Collection entries:
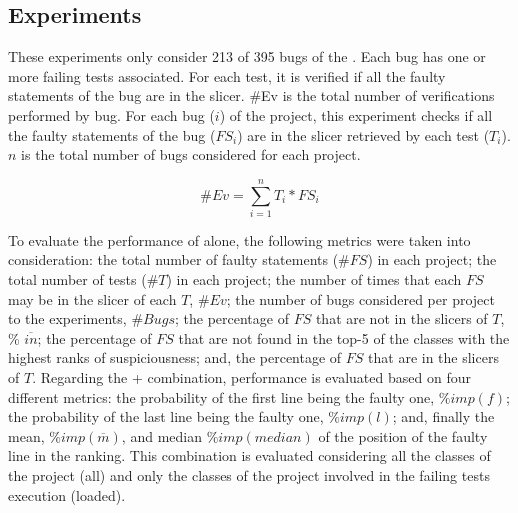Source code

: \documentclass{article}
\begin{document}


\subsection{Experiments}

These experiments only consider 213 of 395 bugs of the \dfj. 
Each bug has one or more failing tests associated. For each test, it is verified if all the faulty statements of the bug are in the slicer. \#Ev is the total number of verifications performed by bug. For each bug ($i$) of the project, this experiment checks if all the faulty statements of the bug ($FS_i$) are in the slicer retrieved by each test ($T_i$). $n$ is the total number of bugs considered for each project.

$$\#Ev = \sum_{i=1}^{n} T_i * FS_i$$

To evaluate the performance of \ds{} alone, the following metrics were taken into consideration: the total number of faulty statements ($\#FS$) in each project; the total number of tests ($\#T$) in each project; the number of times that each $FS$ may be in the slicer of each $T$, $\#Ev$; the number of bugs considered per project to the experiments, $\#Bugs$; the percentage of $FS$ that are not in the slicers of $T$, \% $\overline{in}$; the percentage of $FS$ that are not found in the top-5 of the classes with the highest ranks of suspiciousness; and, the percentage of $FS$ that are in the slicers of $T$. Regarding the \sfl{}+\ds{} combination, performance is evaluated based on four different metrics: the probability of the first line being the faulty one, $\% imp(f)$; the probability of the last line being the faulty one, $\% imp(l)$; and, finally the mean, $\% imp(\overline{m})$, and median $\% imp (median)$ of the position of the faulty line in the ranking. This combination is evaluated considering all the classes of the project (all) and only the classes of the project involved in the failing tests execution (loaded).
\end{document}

## What this task involves
Each line above must be repeated exactly in the answer, with pictures omitted.

## Solution for this problem
Source code

: \documentclass{article}
\begin{document}


\subsection{Experiments}

These experiments only consider 213 of 395 bugs of the \dfj. 
Each bug has one or more failing tests associated. For each test, it is verified if all the faulty statements of the bug are in the slicer. \#Ev is the total number of verifications performed by bug. For each bug ($i$) of the project, this experiment checks if all the faulty statements of the bug ($FS_i$) are in the slicer retrieved by each test ($T_i$). $n$ is the total number of bugs considered for each project.

$$\#Ev = \sum_{i=1}^{n} T_i * FS_i$$

To evaluate the performance of \ds{} alone, the following metrics were taken into consideration: the total number of faulty statements ($\#FS$) in each project; the total number of tests ($\#T$) in each project; the number of times that each $FS$ may be in the slicer of each $T$, $\#Ev$; the number of bugs considered per project to the experiments, $\#Bugs$; the percentage of $FS$ that are not in the slicers of $T$, \% $\overline{in}$; the percentage of $FS$ that are not found in the top-5 of the classes with the highest ranks of suspiciousness; and, the percentage of $FS$ that are in the slicers of $T$. Regarding the \sfl{}+\ds{} combination, performance is evaluated based on four different metrics: the probability of the first line being the faulty one, $\% imp(f)$; the probability of the last line being the faulty one, $\% imp(l)$; and, finally the mean, $\% imp(\overline{m})$, and median $\% imp (median)$ of the position of the faulty line in the ranking. This combination is evaluated considering all the classes of the project (all) and only the classes of the project involved in the failing tests execution (loaded).
\end{document}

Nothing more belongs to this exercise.